Despite record-setting market highs, continually shrinking trading volumes and increasingly equity-shy individual investors have added to concerns the public generally has lost confidence in the integrity of the stock market. Now some insiders are pushing for regulators, markets and politicians in the US to move beyond rhetoric and begin serious exploration of changes such as partially rolling back decimalization, imposing a minimum time duration for bids, increasing regulatory transparency of dark pool participants and making all trading activity data publicly available.

Andrew Brooks, head of US equity trading at T Rowe Price, says eroding market confidence is partially due to the public’s belief ‘the SEC is not keeping up with technology, high-frequency trading (HFT) and market manipulation.’ Speaking at the Society of American Business Editors and Writers’ 2013 Annual Conference in April, he cautioned: ‘There are always bad actors, but our regulators are increasingly unable to find them’ as the SEC lacks the tools.

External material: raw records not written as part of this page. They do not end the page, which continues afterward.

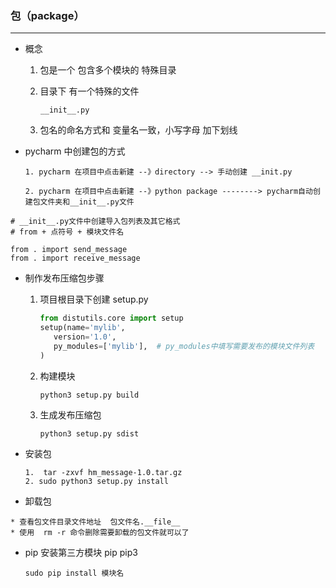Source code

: ### 包（package）

----

* 概念

  1. 包是一个 包含多个模块的 特殊目录

  2. 目录下 有一个特殊的文件 

     ```
     __init__.py
     ```

  3. 包名的命名方式和 变量名一致，小写字母 加下划线

* pycharm 中创建包的方式

  ```
  1. pycharm 在项目中点击新建 --》directory --> 手动创建 __init.py
  
  2. pycharm 在项目中点击新建 --》python package --------> pycharm自动创建包文件夹和__init__.py文件
  ```


```
# __init__.py文件中创建导入包列表及其它格式
# from + 点符号 + 模块文件名

from . import send_message
from . import receive_message
```

* 制作发布压缩包步骤

  1. 项目根目录下创建 setup.py

     ```python
     from distutils.core import setup
     setup(name='mylib',
     	version='1.0',
     	py_modules=['mylib'],  # py_modules中填写需要发布的模块文件列表
     )	
     ```

  2. 构建模块

     ```
     python3 setup.py build
     ```

  3. 生成发布压缩包

     ```
     python3 setup.py sdist
     ```



* 安装包

  ```
  1.  tar -zxvf hm_message-1.0.tar.gz
  2. sudo python3 setup.py install
  ```

* 卸载包

```
* 查看包文件目录文件地址  包文件名.__file__
* 使用  rm -r 命令删除需要卸载的包文件就可以了
```



* pip 安装第三方模块 pip pip3

  ```
  sudo pip install 模块名
  ```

Brooks called on the journalists present to educate the public about the need for structural reforms. He also threw out a challenge to public companies. ‘The issuer side of the equation has been woefully quiet,’ he said. Citing two stocks at the center of the flash crash, he argued that the market’s obligation to provide best execution was not fulfilled on that day: ‘If I were Accenture or Procter & Gamble, I’d like to know why someone kept routing orders to markets that were less and less liquid.’

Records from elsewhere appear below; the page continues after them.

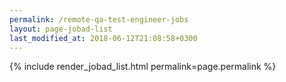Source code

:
 ```yaml
---
permalink: /remote-qa-test-engineer-jobs
layout: page-jobad-list
last_modified_at: 2018-06-12T21:08:58+0300
---
```

{% include render_jobad_list.html permalink=page.permalink %}

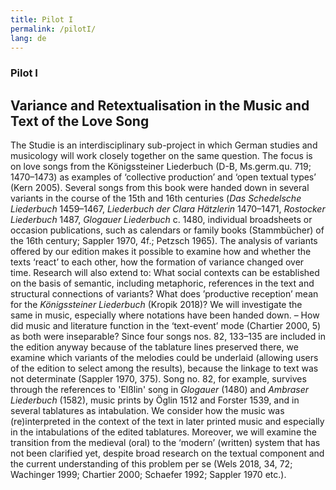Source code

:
 ```yaml
---
title: Pilot I
permalink: /pilotI/
lang: de
---
```


### Pilot I
## Variance and Retextualisation in the Music and Text of the Love Song

The Studie is an interdisciplinary sub-project in which German studies and musicology will work closely together on the same question. The focus is on love songs from the Königssteiner Liederbuch (D-B, Ms.germ.qu.
719; 1470–1473) as examples of ‘collective production’ and ‘open textual types’ (Kern 2005). Several
songs from this book were handed down in several variants in the course of the 15th and 16th
centuries (_Das Schedelsche Liederbuch_ 1459–1467, _Liederbuch der Clara Hätzlerin_ 1470–1471,
_Rostocker Liederbuch_ 1487, _Glogauer Liederbuch_ c. 1480, individual broadsheets or occasion
publications, such as calendars or family books (Stammbücher) of the 16th century; Sappler 1970,
4f.; Petzsch 1965). The analysis of variants offered by our edition makes it possible to examine how
and whether the texts ‘react’ to each other, how the formation of variance changed over time.
Research will also extend to: What social contexts can be established on the basis of semantic,
including metaphoric, references in the text and structural connections of variants? What does
’productive reception’ mean for the _Königssteiner Liederbuch_ (Kropik 2018)? We will investigate the
same in music, especially where notations have been handed down. – How did music and literature
function in the ‘text-event’ mode (Chartier 2000, 5) as both were inseparable? Since four songs nos. 82, 133–135 are included in the edition anyway because of the tablature lines preserved there, we
examine which variants of the melodies could be underlaid (allowing users of the edition to select
among the results), because the linkage to text was not determinate (Sappler 1970, 375). Song no.
82, for example, survives through the references to 'Elßlin' song in _Glogauer_ (1480) and _Ambraser
Liederbuch_ (1582), music prints by Öglin 1512 and Forster 1539, and in several tablatures as
intabulation. We consider how the music was (re)interpreted in the context of the text in later printed
music and especially in the intabulations of the edited tablatures. Moreover, we will examine the
transition from the medieval (oral) to the ‘modern’ (written) system that has not been clarified yet,
despite broad research on the textual component and the current understanding of this problem
per se (Wels 2018, 34, 72; Wachinger 1999; Chartier 2000; Schaefer 1992; Sappler 1970 etc.).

Brooks, who testified before a congressional committee on computerized trading last fall, described ‘a whole subculture’ of order flow and prioritization that he said ‘is not in the interest of the investing public – we need to talk about that.’

One argument often made by HFT firms defending the current market structure is that the liquidity they provide makes markets more efficient and lowers costs compared with the specialist system that computerized trading replaced. David Lauer, a former quantitative analyst at two HFT firms and now a technology consultant, calls the comparison ridiculous. ‘We should compare it to what an advanced technological system could look like versus what it does look like: extremely complex, fragmented, difficult to navigate,’ he told journalists at the same conference.

Lawrence Leibowitz, COO of NYSE Euronext, believes market structure is a high priority among issuers. ‘Decimalization seemed like a really good idea. But declining spreads had negative unintended consequences on small and mid-cap stocks in particular, with declining liquidity and shrinking research coverage,’ he told the audience at the business writers’ conference. He added that questionable trading activity in these stocks is often driven by institutions playing ‘a cat-and-mouse game trying to figure out where the liquidity is.’

Pointing to a provision of the JOBS Act instructing the SEC to study the impact of decimalization, Leibowitz said the NYSE is on record as favoring a year-long pilot program that would expand tick sizes for 300 to 500 less-liquid stocks. While he is optimistic this particular piece of market structure reform remains a high priority, he wryly predicted any change will occur ‘at the speed of regulation’.